**Records for the task:**
──────
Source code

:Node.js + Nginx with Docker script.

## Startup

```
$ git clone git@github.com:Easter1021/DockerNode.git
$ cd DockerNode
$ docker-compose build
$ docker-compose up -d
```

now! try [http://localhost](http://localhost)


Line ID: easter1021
──────
**Exercise details:** Line by line, retype all the entries exactly as they are shown.

**Response for this exercise:**
Source code

:Node.js + Nginx with Docker script.

## Startup

```
$ git clone git@github.com:Easter1021/DockerNode.git
$ cd DockerNode
$ docker-compose build
$ docker-compose up -d
```

now! try [http://localhost](http://localhost)


Line ID: easter1021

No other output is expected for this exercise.